Records for the exercise

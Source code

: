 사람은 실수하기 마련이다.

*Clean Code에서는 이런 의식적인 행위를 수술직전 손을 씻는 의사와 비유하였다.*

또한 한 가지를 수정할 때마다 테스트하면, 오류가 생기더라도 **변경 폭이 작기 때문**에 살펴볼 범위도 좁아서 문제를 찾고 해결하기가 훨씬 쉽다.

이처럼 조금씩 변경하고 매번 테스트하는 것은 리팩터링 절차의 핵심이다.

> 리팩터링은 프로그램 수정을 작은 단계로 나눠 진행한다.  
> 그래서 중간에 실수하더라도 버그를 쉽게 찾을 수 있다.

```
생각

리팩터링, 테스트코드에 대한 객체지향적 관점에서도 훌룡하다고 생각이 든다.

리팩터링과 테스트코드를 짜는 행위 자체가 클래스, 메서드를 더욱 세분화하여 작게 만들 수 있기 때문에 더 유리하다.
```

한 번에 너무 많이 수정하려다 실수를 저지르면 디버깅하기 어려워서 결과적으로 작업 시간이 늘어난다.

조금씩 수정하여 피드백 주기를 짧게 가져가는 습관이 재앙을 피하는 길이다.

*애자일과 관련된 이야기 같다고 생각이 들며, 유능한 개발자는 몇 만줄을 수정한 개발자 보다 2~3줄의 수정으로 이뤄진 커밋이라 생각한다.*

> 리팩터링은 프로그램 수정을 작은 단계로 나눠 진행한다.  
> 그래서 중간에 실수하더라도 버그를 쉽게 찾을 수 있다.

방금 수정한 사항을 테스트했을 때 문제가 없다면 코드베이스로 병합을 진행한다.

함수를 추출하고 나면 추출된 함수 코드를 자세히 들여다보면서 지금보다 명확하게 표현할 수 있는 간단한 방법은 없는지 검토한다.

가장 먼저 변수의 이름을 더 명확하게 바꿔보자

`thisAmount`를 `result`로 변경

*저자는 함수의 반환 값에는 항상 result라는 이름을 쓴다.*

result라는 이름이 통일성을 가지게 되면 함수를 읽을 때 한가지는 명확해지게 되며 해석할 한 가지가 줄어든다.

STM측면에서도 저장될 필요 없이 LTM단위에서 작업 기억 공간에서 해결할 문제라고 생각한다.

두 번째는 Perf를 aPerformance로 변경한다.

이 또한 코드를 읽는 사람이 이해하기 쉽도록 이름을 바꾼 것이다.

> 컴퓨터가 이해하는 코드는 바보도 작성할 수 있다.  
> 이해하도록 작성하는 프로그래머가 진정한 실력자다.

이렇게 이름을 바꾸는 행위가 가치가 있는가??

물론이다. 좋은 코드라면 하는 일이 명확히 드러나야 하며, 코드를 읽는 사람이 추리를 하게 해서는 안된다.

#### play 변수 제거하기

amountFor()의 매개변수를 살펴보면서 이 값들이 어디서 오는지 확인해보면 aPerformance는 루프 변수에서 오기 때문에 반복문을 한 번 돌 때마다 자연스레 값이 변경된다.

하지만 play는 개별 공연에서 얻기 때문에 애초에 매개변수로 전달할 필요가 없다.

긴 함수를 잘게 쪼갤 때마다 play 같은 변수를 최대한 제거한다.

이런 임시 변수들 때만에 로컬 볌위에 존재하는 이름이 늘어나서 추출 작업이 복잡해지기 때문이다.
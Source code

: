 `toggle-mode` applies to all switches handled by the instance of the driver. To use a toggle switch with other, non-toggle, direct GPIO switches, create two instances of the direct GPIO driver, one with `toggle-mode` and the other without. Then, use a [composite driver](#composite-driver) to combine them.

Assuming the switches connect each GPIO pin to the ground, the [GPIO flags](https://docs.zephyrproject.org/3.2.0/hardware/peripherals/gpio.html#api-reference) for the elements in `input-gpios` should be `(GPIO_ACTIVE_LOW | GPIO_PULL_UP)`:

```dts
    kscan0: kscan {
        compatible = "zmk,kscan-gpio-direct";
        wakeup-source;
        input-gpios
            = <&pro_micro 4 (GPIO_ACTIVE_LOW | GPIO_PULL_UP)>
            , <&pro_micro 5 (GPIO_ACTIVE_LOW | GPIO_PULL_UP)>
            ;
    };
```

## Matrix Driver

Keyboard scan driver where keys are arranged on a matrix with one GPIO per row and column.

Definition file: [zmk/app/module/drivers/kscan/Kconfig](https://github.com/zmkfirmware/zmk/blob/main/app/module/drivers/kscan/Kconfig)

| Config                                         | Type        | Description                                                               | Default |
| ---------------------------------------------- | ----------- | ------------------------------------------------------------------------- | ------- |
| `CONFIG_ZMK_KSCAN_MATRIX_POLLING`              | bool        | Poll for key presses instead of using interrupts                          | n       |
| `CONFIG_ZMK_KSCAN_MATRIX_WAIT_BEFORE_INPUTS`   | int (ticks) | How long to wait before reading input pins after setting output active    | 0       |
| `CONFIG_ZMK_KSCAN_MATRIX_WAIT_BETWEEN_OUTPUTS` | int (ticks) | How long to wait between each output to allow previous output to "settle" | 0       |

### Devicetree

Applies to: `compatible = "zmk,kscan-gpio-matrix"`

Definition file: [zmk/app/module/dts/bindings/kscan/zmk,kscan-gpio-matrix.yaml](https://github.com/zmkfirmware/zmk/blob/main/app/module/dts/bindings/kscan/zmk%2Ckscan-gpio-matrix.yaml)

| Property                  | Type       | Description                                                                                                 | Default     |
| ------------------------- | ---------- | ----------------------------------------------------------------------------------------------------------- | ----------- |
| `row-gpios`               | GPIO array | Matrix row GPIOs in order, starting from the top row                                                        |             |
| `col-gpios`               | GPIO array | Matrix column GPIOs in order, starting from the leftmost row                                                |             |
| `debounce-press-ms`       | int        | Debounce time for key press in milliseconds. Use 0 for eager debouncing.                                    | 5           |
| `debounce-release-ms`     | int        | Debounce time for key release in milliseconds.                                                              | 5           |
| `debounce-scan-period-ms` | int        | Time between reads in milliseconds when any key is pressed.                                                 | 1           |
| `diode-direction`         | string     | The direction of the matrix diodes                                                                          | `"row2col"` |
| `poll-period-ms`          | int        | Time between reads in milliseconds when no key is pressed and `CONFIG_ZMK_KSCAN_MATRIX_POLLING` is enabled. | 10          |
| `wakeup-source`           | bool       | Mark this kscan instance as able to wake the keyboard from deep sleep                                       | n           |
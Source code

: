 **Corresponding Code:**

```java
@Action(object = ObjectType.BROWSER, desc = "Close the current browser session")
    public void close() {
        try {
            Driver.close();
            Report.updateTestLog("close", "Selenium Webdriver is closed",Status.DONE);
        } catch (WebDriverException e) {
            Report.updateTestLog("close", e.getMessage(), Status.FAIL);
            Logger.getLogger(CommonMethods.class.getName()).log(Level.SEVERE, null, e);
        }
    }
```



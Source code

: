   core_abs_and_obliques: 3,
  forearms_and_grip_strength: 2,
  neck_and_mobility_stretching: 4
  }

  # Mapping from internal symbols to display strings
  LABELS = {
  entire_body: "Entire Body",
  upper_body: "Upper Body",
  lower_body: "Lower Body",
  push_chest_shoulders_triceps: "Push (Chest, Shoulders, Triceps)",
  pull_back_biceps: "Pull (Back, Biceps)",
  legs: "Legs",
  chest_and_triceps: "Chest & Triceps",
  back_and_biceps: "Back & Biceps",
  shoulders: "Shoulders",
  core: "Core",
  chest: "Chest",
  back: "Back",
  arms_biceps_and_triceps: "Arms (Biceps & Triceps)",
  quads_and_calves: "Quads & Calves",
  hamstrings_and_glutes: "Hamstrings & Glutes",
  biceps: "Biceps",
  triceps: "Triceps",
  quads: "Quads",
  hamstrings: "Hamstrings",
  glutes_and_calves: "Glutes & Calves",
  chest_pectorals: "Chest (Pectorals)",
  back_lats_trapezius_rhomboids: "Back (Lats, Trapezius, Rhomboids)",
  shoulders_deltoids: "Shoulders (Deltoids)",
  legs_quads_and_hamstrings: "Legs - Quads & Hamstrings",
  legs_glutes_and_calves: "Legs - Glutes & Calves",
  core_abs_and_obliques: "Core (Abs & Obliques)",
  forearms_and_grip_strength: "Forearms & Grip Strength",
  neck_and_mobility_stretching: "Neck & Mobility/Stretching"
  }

Problem
Each line of the records above, from the first through the one containing "조금씩 수정하여 피드백 주기를 짧게 가져가는 습관이 재앙을 피하는 길이다.", is to be retyped exactly; no other line belongs.

Response
Source code

: 사람은 실수하기 마련이다.

*Clean Code에서는 이런 의식적인 행위를 수술직전 손을 씻는 의사와 비유하였다.*

또한 한 가지를 수정할 때마다 테스트하면, 오류가 생기더라도 **변경 폭이 작기 때문**에 살펴볼 범위도 좁아서 문제를 찾고 해결하기가 훨씬 쉽다.

이처럼 조금씩 변경하고 매번 테스트하는 것은 리팩터링 절차의 핵심이다.

> 리팩터링은 프로그램 수정을 작은 단계로 나눠 진행한다.  
> 그래서 중간에 실수하더라도 버그를 쉽게 찾을 수 있다.

```
생각

리팩터링, 테스트코드에 대한 객체지향적 관점에서도 훌룡하다고 생각이 든다.

리팩터링과 테스트코드를 짜는 행위 자체가 클래스, 메서드를 더욱 세분화하여 작게 만들 수 있기 때문에 더 유리하다.
```

한 번에 너무 많이 수정하려다 실수를 저지르면 디버깅하기 어려워서 결과적으로 작업 시간이 늘어난다.

조금씩 수정하여 피드백 주기를 짧게 가져가는 습관이 재앙을 피하는 길이다.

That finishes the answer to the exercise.